Find the number of points (distinct from the vertices) of intersection of pairs of diagonals.
</reasoning>
<answer>
"""

inputs = tokenizer(prompt, return_tensors="pt").to("cuda")
outputs = model.generate(**inputs, max_new_tokens=2000)
answer = tokenizer.decode(outputs[0])
print(answer)
```

## Training Details

### Training Data

- **Dataset**: A 2% subsample (~4.4k problems) of [OpenR1-Math-220k](https://huggingface.co/datasets/open-r1/OpenR1-Math-220k).  
- **Data Format**: Each sample has `problem`, `solution`, `answer`. We transform them into:
  - `"prompt"`: A single string containing system instructions + the problem text.  
  - `"answer"`: A string with `<reasoning>` + `<answer>` blocks.

### Training Procedure

- **Framework**: [TRL (v0.4+)](https://github.com/lvwerra/trl) with Group Relative Policy Optimization (GRPO).  
- **Objective**: Reinforcement learning on chain-of-thought format, numeric correctness, and final-answer consistency.  
- **Reward Functions**:
  1. **`xmlcount_reward_func`**: Encourages `<reasoning>`/`<answer>` structure.  
  2. **`soft_format_reward_func`**: Checks for `<reasoning>.*</reasoning><answer>.*</answer>` in any multiline arrangement.  
  3. **`strict_format_reward_func`**: Strict multiline regex for exact formatting.  
  4. **`int_reward_func`**: Partial reward if the final `<answer>` is purely numeric.  
  5. **`correctness_reward_func`**: Binary reward if the final extracted answer exactly matches the known correct answer.

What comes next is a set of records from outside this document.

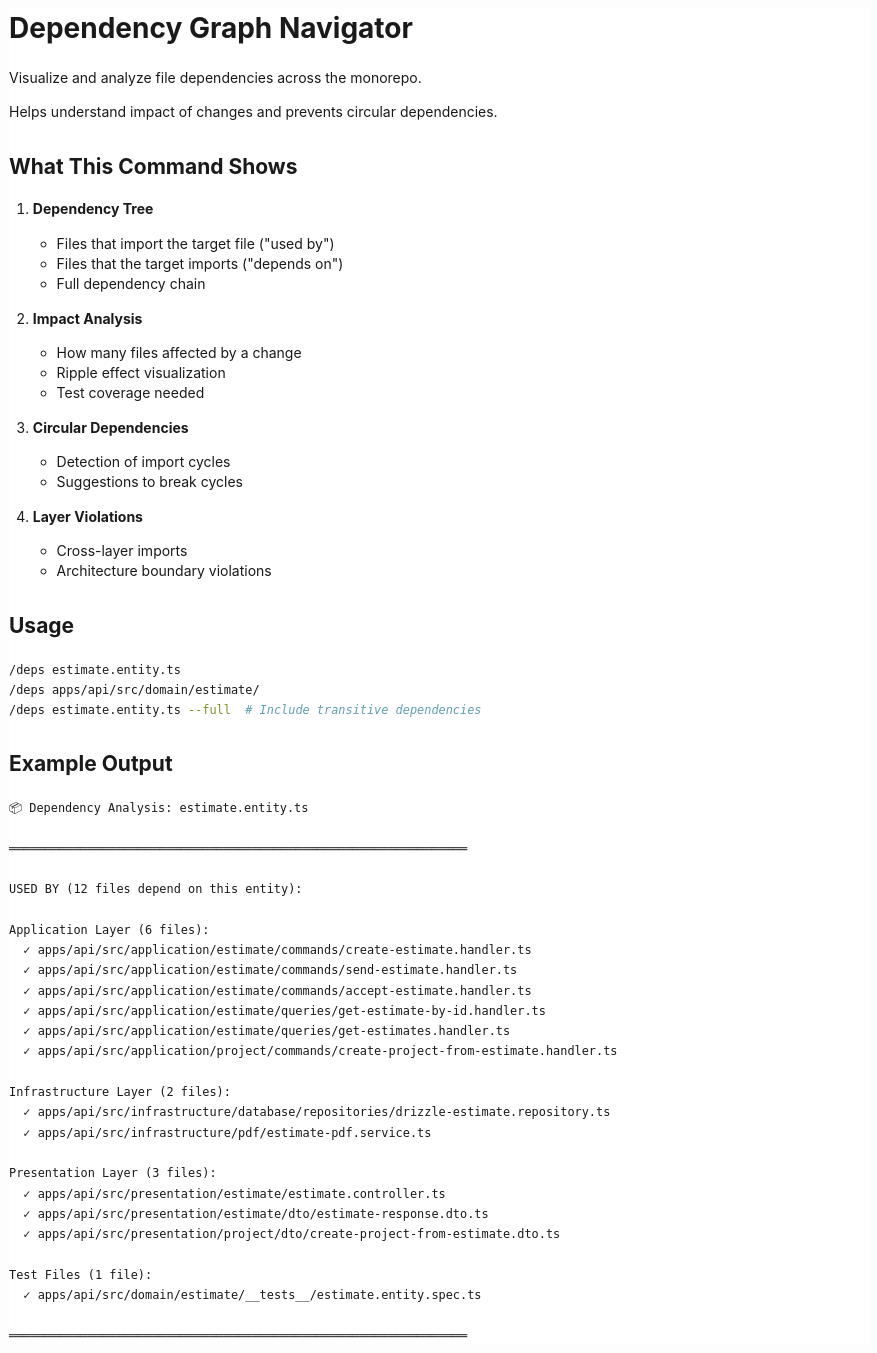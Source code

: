 # Dependency Graph Navigator

Visualize and analyze file dependencies across the monorepo.

Helps understand impact of changes and prevents circular dependencies.

## What This Command Shows

1. **Dependency Tree**
   - Files that import the target file ("used by")
   - Files that the target imports ("depends on")
   - Full dependency chain

2. **Impact Analysis**
   - How many files affected by a change
   - Ripple effect visualization
   - Test coverage needed

3. **Circular Dependencies**
   - Detection of import cycles
   - Suggestions to break cycles

4. **Layer Violations**
   - Cross-layer imports
   - Architecture boundary violations

## Usage

```bash
/deps estimate.entity.ts
/deps apps/api/src/domain/estimate/
/deps estimate.entity.ts --full  # Include transitive dependencies
```

## Example Output

```text
📦 Dependency Analysis: estimate.entity.ts

════════════════════════════════════════════════════════════════

USED BY (12 files depend on this entity):

Application Layer (6 files):
  ✓ apps/api/src/application/estimate/commands/create-estimate.handler.ts
  ✓ apps/api/src/application/estimate/commands/send-estimate.handler.ts
  ✓ apps/api/src/application/estimate/commands/accept-estimate.handler.ts
  ✓ apps/api/src/application/estimate/queries/get-estimate-by-id.handler.ts
  ✓ apps/api/src/application/estimate/queries/get-estimates.handler.ts
  ✓ apps/api/src/application/project/commands/create-project-from-estimate.handler.ts

Infrastructure Layer (2 files):
  ✓ apps/api/src/infrastructure/database/repositories/drizzle-estimate.repository.ts
  ✓ apps/api/src/infrastructure/pdf/estimate-pdf.service.ts

Presentation Layer (3 files):
  ✓ apps/api/src/presentation/estimate/estimate.controller.ts
  ✓ apps/api/src/presentation/estimate/dto/estimate-response.dto.ts
  ✓ apps/api/src/presentation/project/dto/create-project-from-estimate.dto.ts

Test Files (1 file):
  ✓ apps/api/src/domain/estimate/__tests__/estimate.entity.spec.ts

════════════════════════════════════════════════════════════════
```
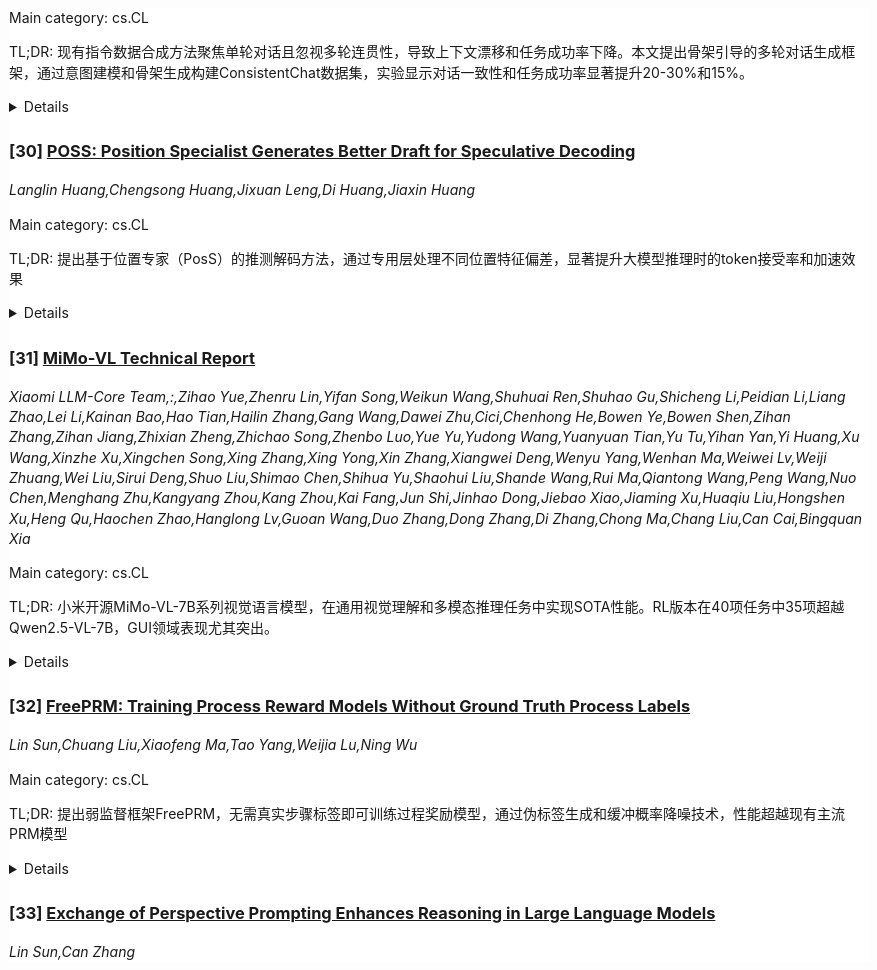 Main category: cs.CL

TL;DR: 现有指令数据合成方法聚焦单轮对话且忽视多轮连贯性，导致上下文漂移和任务成功率下降。本文提出骨架引导的多轮对话生成框架，通过意图建模和骨架生成构建ConsistentChat数据集，实验显示对话一致性和任务成功率显著提升20-30%和15%。


<details><summary>Details</summary></details>


### [30] [POSS: Position Specialist Generates Better Draft for Speculative Decoding](https://arxiv.org/abs/2506.03566)
*Langlin Huang,Chengsong Huang,Jixuan Leng,Di Huang,Jiaxin Huang*

Main category: cs.CL

TL;DR: 提出基于位置专家（PosS）的推测解码方法，通过专用层处理不同位置特征偏差，显著提升大模型推理时的token接受率和加速效果


<details><summary>Details</summary></details>


### [31] [MiMo-VL Technical Report](https://arxiv.org/abs/2506.03569)
*Xiaomi LLM-Core Team,:,Zihao Yue,Zhenru Lin,Yifan Song,Weikun Wang,Shuhuai Ren,Shuhao Gu,Shicheng Li,Peidian Li,Liang Zhao,Lei Li,Kainan Bao,Hao Tian,Hailin Zhang,Gang Wang,Dawei Zhu,Cici,Chenhong He,Bowen Ye,Bowen Shen,Zihan Zhang,Zihan Jiang,Zhixian Zheng,Zhichao Song,Zhenbo Luo,Yue Yu,Yudong Wang,Yuanyuan Tian,Yu Tu,Yihan Yan,Yi Huang,Xu Wang,Xinzhe Xu,Xingchen Song,Xing Zhang,Xing Yong,Xin Zhang,Xiangwei Deng,Wenyu Yang,Wenhan Ma,Weiwei Lv,Weiji Zhuang,Wei Liu,Sirui Deng,Shuo Liu,Shimao Chen,Shihua Yu,Shaohui Liu,Shande Wang,Rui Ma,Qiantong Wang,Peng Wang,Nuo Chen,Menghang Zhu,Kangyang Zhou,Kang Zhou,Kai Fang,Jun Shi,Jinhao Dong,Jiebao Xiao,Jiaming Xu,Huaqiu Liu,Hongshen Xu,Heng Qu,Haochen Zhao,Hanglong Lv,Guoan Wang,Duo Zhang,Dong Zhang,Di Zhang,Chong Ma,Chang Liu,Can Cai,Bingquan Xia*

Main category: cs.CL

TL;DR: 小米开源MiMo-VL-7B系列视觉语言模型，在通用视觉理解和多模态推理任务中实现SOTA性能。RL版本在40项任务中35项超越Qwen2.5-VL-7B，GUI领域表现尤其突出。


<details><summary>Details</summary></details>


### [32] [FreePRM: Training Process Reward Models Without Ground Truth Process Labels](https://arxiv.org/abs/2506.03570)
*Lin Sun,Chuang Liu,Xiaofeng Ma,Tao Yang,Weijia Lu,Ning Wu*

Main category: cs.CL

TL;DR: 提出弱监督框架FreePRM，无需真实步骤标签即可训练过程奖励模型，通过伪标签生成和缓冲概率降噪技术，性能超越现有主流PRM模型


<details><summary>Details</summary></details>


### [33] [Exchange of Perspective Prompting Enhances Reasoning in Large Language Models](https://arxiv.org/abs/2506.03573)
*Lin Sun,Can Zhang*
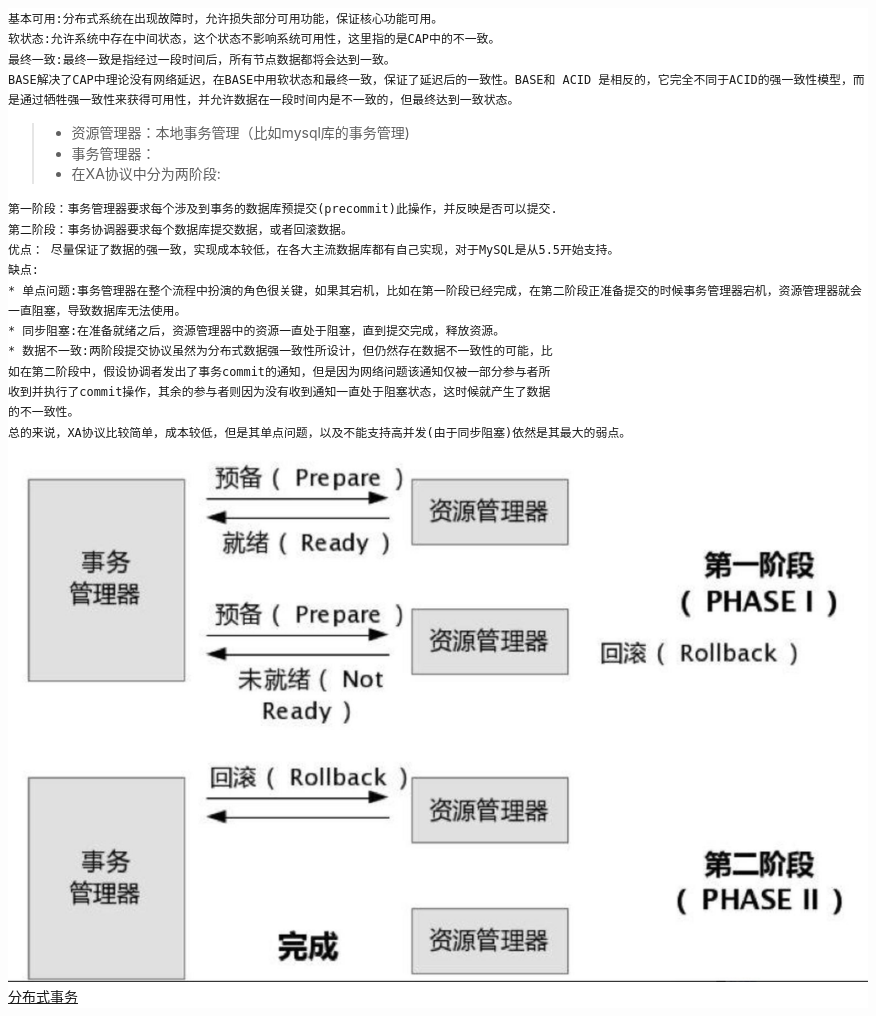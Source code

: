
```
基本可用:分布式系统在出现故障时，允许损失部分可用功能，保证核心功能可用。
软状态:允许系统中存在中间状态，这个状态不影响系统可用性，这里指的是CAP中的不一致。
最终一致:最终一致是指经过一段时间后，所有节点数据都将会达到一致。
BASE解决了CAP中理论没有网络延迟，在BASE中用软状态和最终一致，保证了延迟后的一致性。BASE和 ACID 是相反的，它完全不同于ACID的强一致性模型，而是通过牺牲强一致性来获得可用性，并允许数据在一段时间内是不一致的，但最终达到一致状态。
```
>- 资源管理器：本地事务管理（比如mysql库的事务管理)
>- 事务管理器：
>- 在XA协议中分为两阶段:
>
```
第一阶段：事务管理器要求每个涉及到事务的数据库预提交(precommit)此操作，并反映是否可以提交.
第二阶段：事务协调器要求每个数据库提交数据，或者回滚数据。
优点： 尽量保证了数据的强一致，实现成本较低，在各大主流数据库都有自己实现，对于MySQL是从5.5开始支持。
缺点:
* 单点问题:事务管理器在整个流程中扮演的角色很关键，如果其宕机，比如在第一阶段已经完成，在第二阶段正准备提交的时候事务管理器宕机，资源管理器就会一直阻塞，导致数据库无法使用。
* 同步阻塞:在准备就绪之后，资源管理器中的资源一直处于阻塞，直到提交完成，释放资源。
* 数据不一致:两阶段提交协议虽然为分布式数据强一致性所设计，但仍然存在数据不一致性的可能，比
如在第二阶段中，假设协调者发出了事务commit的通知，但是因为网络问题该通知仅被一部分参与者所
收到并执行了commit操作，其余的参与者则因为没有收到通知一直处于阻塞状态，这时候就产生了数据
的不一致性。
总的来说，XA协议比较简单，成本较低，但是其单点问题，以及不能支持高并发(由于同步阻塞)依然是其最大的弱点。
```
![分布式XA两阶段提交](../pic/mysql/分布式两阶段提交.jpeg)
[分布式事务](https://juejin.im/post/5b5a0bf9f265da0f6523913b)
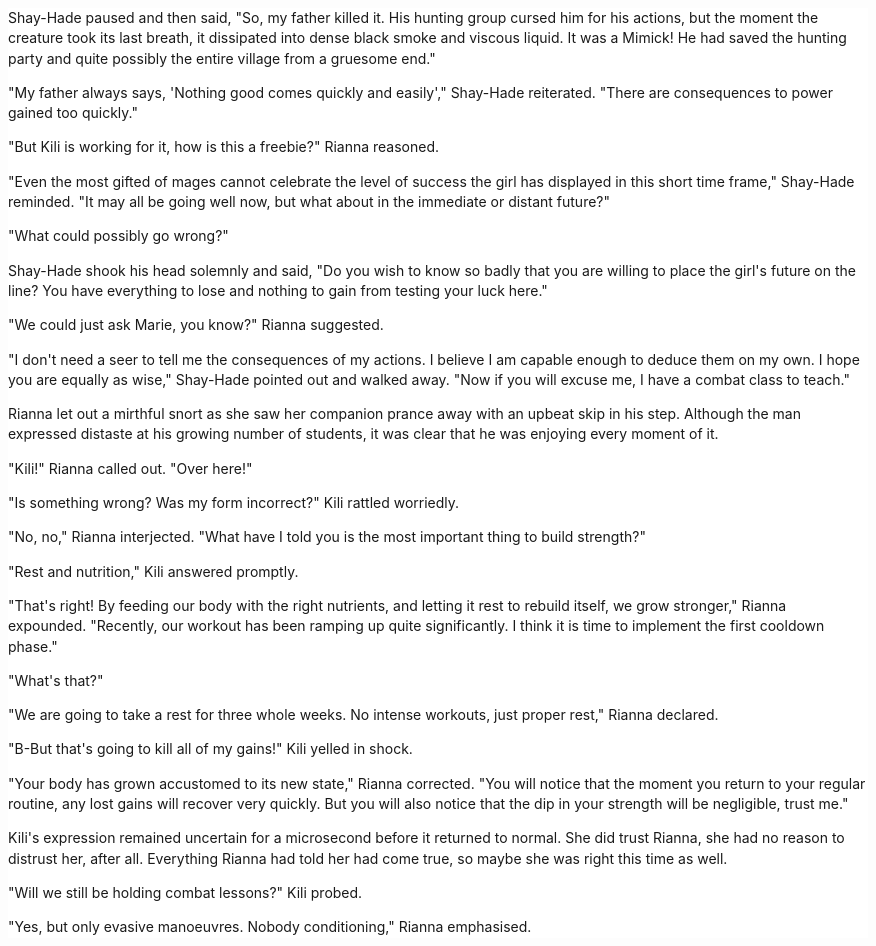 Shay-Hade paused and then said, "So, my father killed it. His hunting group cursed him for his actions, but the moment the creature took its last breath, it dissipated into dense black smoke and viscous liquid. It was a Mimick! He had saved the hunting party and quite possibly the entire village from a gruesome end."

"My father always says, 'Nothing good comes quickly and easily'," Shay-Hade reiterated. "There are consequences to power gained too quickly."

"But Kili is working for it, how is this a freebie?" Rianna reasoned.

"Even the most gifted of mages cannot celebrate the level of success the girl has displayed in this short time frame," Shay-Hade reminded. "It may all be going well now, but what about in the immediate or distant future?"

"What could possibly go wrong?"

Shay-Hade shook his head solemnly and said, "Do you wish to know so badly that you are willing to place the girl's future on the line? You have everything to lose and nothing to gain from testing your luck here."

"We could just ask Marie, you know?" Rianna suggested.

"I don't need a seer to tell me the consequences of my actions. I believe I am capable enough to deduce them on my own. I hope you are equally as wise," Shay-Hade pointed out and walked away. "Now if you will excuse me, I have a combat class to teach."

Rianna let out a mirthful snort as she saw her companion prance away with an upbeat skip in his step. Although the man expressed distaste at his growing number of students, it was clear that he was enjoying every moment of it.

"Kili!" Rianna called out. "Over here!"

"Is something wrong? Was my form incorrect?" Kili rattled worriedly.

"No, no," Rianna interjected. "What have I told you is the most important thing to build strength?"

"Rest and nutrition," Kili answered promptly.

"That's right! By feeding our body with the right nutrients, and letting it rest to rebuild itself, we grow stronger," Rianna expounded. "Recently, our workout has been ramping up quite significantly. I think it is time to implement the first cooldown phase."

"What's that?"

"We are going to take a rest for three whole weeks. No intense workouts, just proper rest," Rianna declared.

"B-But that's going to kill all of my gains!" Kili yelled in shock.

"Your body has grown accustomed to its new state," Rianna corrected. "You will notice that the moment you return to your regular routine, any lost gains will recover very quickly. But you will also notice that the dip in your strength will be negligible, trust me."

Kili's expression remained uncertain for a microsecond before it returned to normal. She did trust Rianna, she had no reason to distrust her, after all. Everything Rianna had told her had come true, so maybe she was right this time as well.

"Will we still be holding combat lessons?" Kili probed.

"Yes, but only evasive manoeuvres. Nobody conditioning," Rianna emphasised.
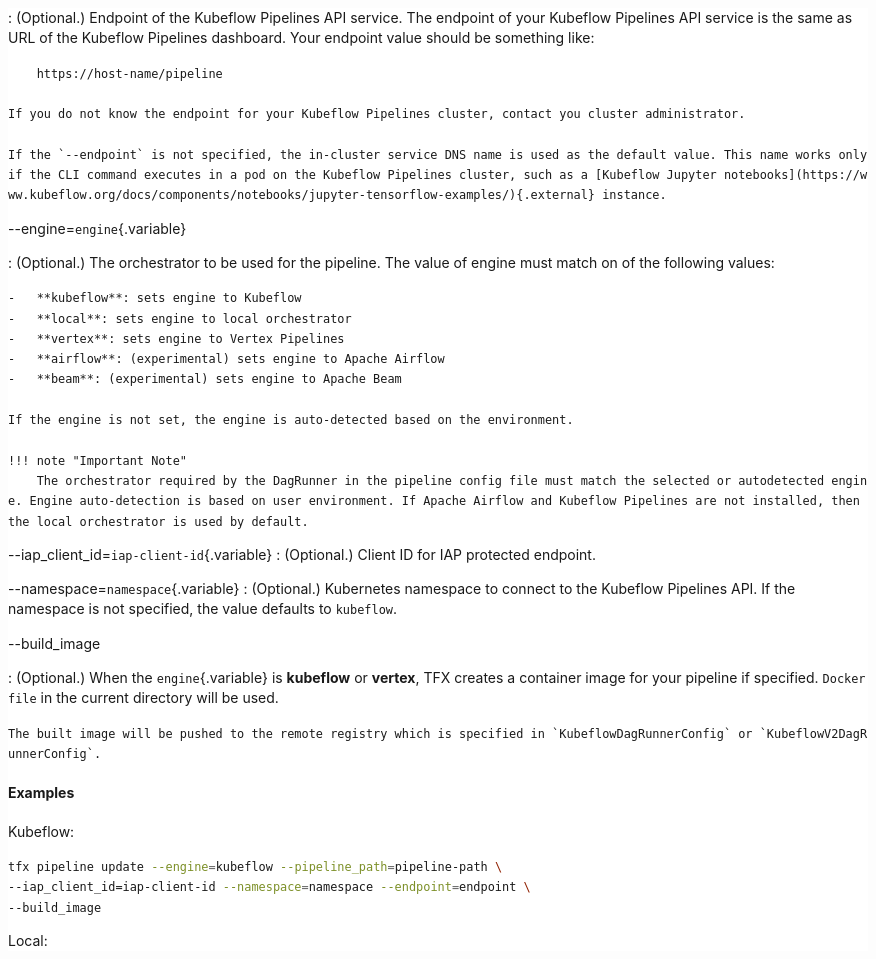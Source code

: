 :   (Optional.) Endpoint of the Kubeflow Pipelines API service. The endpoint of your Kubeflow Pipelines API service is the same as URL of the Kubeflow Pipelines dashboard. Your endpoint value should be something like:

        https://host-name/pipeline

    If you do not know the endpoint for your Kubeflow Pipelines cluster, contact you cluster administrator.

    If the `--endpoint` is not specified, the in-cluster service DNS name is used as the default value. This name works only if the CLI command executes in a pod on the Kubeflow Pipelines cluster, such as a [Kubeflow Jupyter notebooks](https://www.kubeflow.org/docs/components/notebooks/jupyter-tensorflow-examples/){.external} instance.

\--engine=`engine`{.variable}

:   (Optional.) The orchestrator to be used for the pipeline. The value of engine must match on of the following values:

    -   **kubeflow**: sets engine to Kubeflow
    -   **local**: sets engine to local orchestrator
    -   **vertex**: sets engine to Vertex Pipelines
    -   **airflow**: (experimental) sets engine to Apache Airflow
    -   **beam**: (experimental) sets engine to Apache Beam

    If the engine is not set, the engine is auto-detected based on the environment.

    !!! note "Important Note"
        The orchestrator required by the DagRunner in the pipeline config file must match the selected or autodetected engine. Engine auto-detection is based on user environment. If Apache Airflow and Kubeflow Pipelines are not installed, then the local orchestrator is used by default.

\--iap\_client\_id=`iap-client-id`{.variable}
:   (Optional.) Client ID for IAP protected endpoint.

\--namespace=`namespace`{.variable}
:   (Optional.) Kubernetes namespace to connect to the Kubeflow Pipelines API. If the namespace is not specified, the value defaults to `kubeflow`.

\--build\_image

:   (Optional.) When the `engine`{.variable} is **kubeflow** or **vertex**, TFX creates a container image for your pipeline if specified. `Dockerfile` in the current directory will be used.

    The built image will be pushed to the remote registry which is specified in `KubeflowDagRunnerConfig` or `KubeflowV2DagRunnerConfig`.


#### Examples

Kubeflow:

```bash
tfx pipeline update --engine=kubeflow --pipeline_path=pipeline-path \
--iap_client_id=iap-client-id --namespace=namespace --endpoint=endpoint \
--build_image
```

Local:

#### Training Hyperparameters

- **Base Model**: Qwen2.5-0.5B  
- **Learning Rate**: ~5e-6  
- **Batch Size**: 1–2 (due to GPU constraints)  
- **Optimizer**: AdamW (β1=0.9, β2=0.99)  
- **Scheduler**: Cosine with warmup_ratio=0.1  
- **Num Generations**: 16 (GRPO config)  
- **Number of Training Epochs**: 1 epoch on 2% data  
- **Hardware**: Single A100 40GB on Colab  
- **Max Prompt Length**: 256 tokens  
- **Max Completion Length**: 200 tokens  

### Speeds, Sizes, Times
- **Approx. Steps**: ~200–300 steps for 2% subset  
- **Run Time**: Varies from ~1 to 2 hours on Colab A100

## Evaluation

### Testing Data
- Currently trained + tested on the same subset (2%). Next step would be to evaluate on a withheld portion or the full set to measure true correctness.

### Metrics
- **Format Rewards**: `xmlcount`, `soft_format`, `strict_format`  
- **Correctness**: Exact match final numeric/string answer  
- **Partial Numeric**: `int_reward_func`

### Results
- The model shows a strong improvement in output format (70–80% format compliance) but relatively low exact numeric correctness. Additional epochs or a larger training fraction are needed for better correctness.

## Environmental Impact

- **Hardware**: Single A100 40GB GPU in a Colab environment  
- **Train Time**: ~1–2 hours on 2% data  
- **Carbon Footprint**: Not measured exactly, but minimal compared to large-scale runs

## Model Architecture & Objective

- **Architecture**: Transformer-based causal language model (Qwen2.5-0.5B)  
- **Objective**: RL-based chain-of-thought generation for math reasoning

## Citation

```
@misc{cooperQwen2.5-0.5B,
  title={Qwen2.5-0.5B Fine-Tuned on OpenR1 (2% subset)},
  author={Christian H. Cooper.},
  howpublished={\url{https://huggingface.co/Christian-cooper-us/Qwen2.5-0.5B-R1subset}},
  year={2025},
}
```

## Contact
- Maintainers: Christian Cooper (GitHub: [@christian-cooper-us](https://huggingface.co/HarleyCooper)), others.

---

**Disclaimer**: This model is experimental, trained on only 2% of the dataset. It may produce inaccurate math solutions and is not suitable for high-stakes or time-sensitive deployments.